American powered parachute

The Kolb Flyer Powered Parachute is an American powered parachute that was designed and produced by New Kolb Aircraft of London, Kentucky. Now out of production, when it was available the aircraft was supplied as a complete ready-to-fly-aircraft.

The Flyer was the second of three company aircraft to bear the same name, after the 1970 Kolb Flyer and followed by the 2008 production Kolb Flyer Super Sport, a version of the Canadian Ultravia Pelican. Introduced about 2001, The powered parachute was a break from previous Kolb designs, which were otherwise all fixed wing aircraft and was embarked upon to give the company a foothold in the then-expanding North American powered parachute market.
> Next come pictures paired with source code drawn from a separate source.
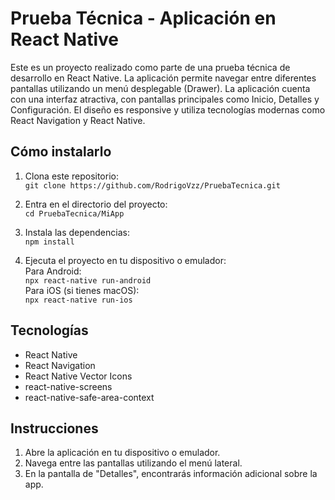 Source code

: # Prueba Técnica - Aplicación en React Native

Este es un proyecto realizado como parte de una prueba técnica de desarrollo en React Native. La aplicación permite navegar entre diferentes pantallas utilizando un menú desplegable (Drawer). La aplicación cuenta con una interfaz atractiva, con pantallas principales como Inicio, Detalles y Configuración. El diseño es responsive y utiliza tecnologías modernas como React Navigation y React Native.

## Cómo instalarlo
1. Clona este repositorio:  
   `git clone https://github.com/RodrigoVzz/PruebaTecnica.git`

2. Entra en el directorio del proyecto:  
   `cd PruebaTecnica/MiApp`

3. Instala las dependencias:  
   `npm install`

4. Ejecuta el proyecto en tu dispositivo o emulador:  
   Para Android:  
   `npx react-native run-android`  
   Para iOS (si tienes macOS):  
   `npx react-native run-ios`

## Tecnologías 
- React Native
- React Navigation
- React Native Vector Icons
- react-native-screens
- react-native-safe-area-context

## Instrucciones 
1. Abre la aplicación en tu dispositivo o emulador.
2. Navega entre las pantallas utilizando el menú lateral.
3. En la pantalla de "Detalles", encontrarás información adicional sobre la app.


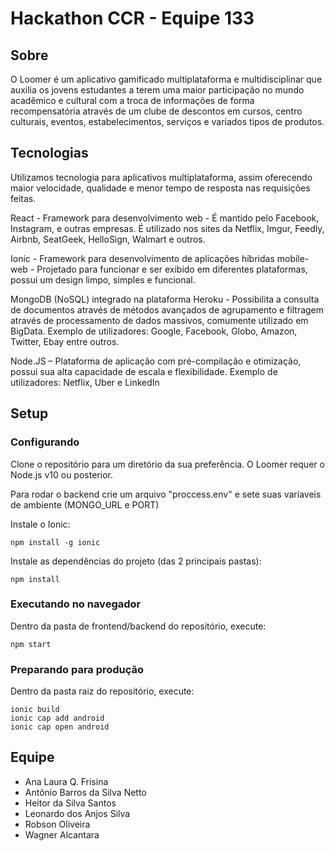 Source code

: # Hackathon CCR - Equipe 133
## Sobre

O Loomer é um aplicativo gamificado multiplataforma e multidisciplinar que auxilia os jovens estudantes a terem uma maior participação no mundo acadêmico e cultural com a troca de informações de forma recompensatória através de um clube de descontos em cursos, centro culturais, eventos, estabelecimentos, serviços e variados tipos de produtos.

## Tecnologias

Utilizamos tecnologia para aplicativos multiplataforma, assim oferecendo maior velocidade, qualidade e menor tempo de resposta nas requisições feitas.

React - Framework para desenvolvimento web -  É mantido pelo Facebook, Instagram, e outras empresas. É utilizado nos sites da Netflix, Imgur, Feedly, Airbnb, SeatGeek, HelloSign, Walmart e outros.

Ionic - Framework para desenvolvimento de aplicações híbridas mobile-web - Projetado para funcionar e ser exibido em diferentes plataformas, possui um design limpo, simples e funcional.

MongoDB (NoSQL) integrado na plataforma Heroku - Possibilita a consulta de documentos através de métodos avançados de agrupamento e filtragem através de processamento de dados massivos, comumente utilizado em BigData. Exemplo de utilizadores: Google, Facebook, Globo, Amazon, Twitter, Ebay entre outros.

Node.JS – Plataforma de aplicação com pré-compilação e otimização, possui sua alta capacidade de escala e flexibilidade. Exemplo de utilizadores: Netflix, Uber e LinkedIn

## Setup
### Configurando

Clone o repositório para um diretório da sua preferência. O Loomer requer o Node.js v10 ou posterior.

Para rodar o backend crie um arquivo "proccess.env" e sete suas varíaveis de ambiente (MONGO_URL e PORT)

Instale o Ionic:

    npm install -g ionic
Instale as dependências do projeto (das 2 principais pastas):

    npm install

### Executando  no navegador
Dentro da pasta de frontend/backend do repositório, execute:

    npm start


### Preparando para produção
Dentro da pasta raiz do repositório, execute:

    ionic build
    ionic cap add android
    ionic cap open android

## Equipe

- Ana Laura Q. Frisina
- Antônio Barros da Silva Netto
- Heitor da Silva Santos
- Leonardo dos Anjos Silva
- Robson Oliveira
- Wagner Alcantara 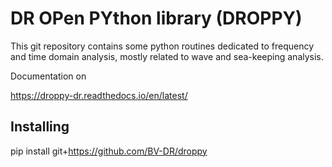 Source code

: # DR OPen PYthon library (DROPPY)

This git repository contains some python routines dedicated to frequency and time domain analysis, mostly related to wave and sea-keeping analysis.

Documentation on 

https://droppy-dr.readthedocs.io/en/latest/


## Installing

pip install git+https://github.com/BV-DR/droppy


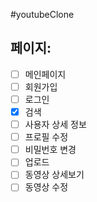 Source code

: #youtubeClone

## 페이지:

- [ ] 메인페이지
- [ ] 회원가입
- [ ] 로그인
- [x] 검색
- [ ] 사용자 상세 정보
- [ ] 프로필 수정
- [ ] 비밀번호 변경
- [ ] 업로드
- [ ] 동영상 상세보기
- [ ] 동영상 수정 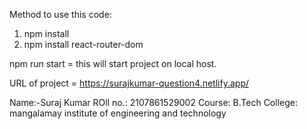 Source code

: Method to use this code:

1. npm install 
2. npm install react-router-dom

npm run start = this will start project on local host.


URL of project = https://surajkumar-question4.netlify.app/

Name:-Suraj Kumar
ROll no.: 2107861529002
Course: B.Tech
College: mangalamay institute of engineering and technology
==Design and development==
The Flyer complies with the Fédération Aéronautique Internationale microlight category, including the category's maximum gross weight of 450 kg. The aircraft has a maximum gross weight of 423 kg. It could also qualify as a US FAR 103 Ultralight Vehicles rules two-seat trainer. It features a 540 sqft parachute-style wing, two-seats-in-tandem accommodation, tricycle landing gear and a single 64 hp Rotax 582 liquid-cooled engine in pusher configuration.

The aircraft carriage is built from bolted metal tubing. In-flight steering is accomplished via foot pedals that actuate the canopy brakes, creating roll and yaw. On the ground the aircraft has lever-controlled nosewheel steering. The main landing gear incorporates spring rod suspension.

The aircraft has an empty weight of 287 lb and a gross weight of 933 lb, giving a useful load of 646 lb. With full fuel of 10 u.s.gal the payload for crew and baggage is 586 lb.

==Operational history==
In July 2015 one example was registered in the United States with the Federal Aviation Administration as an experimental aircraft.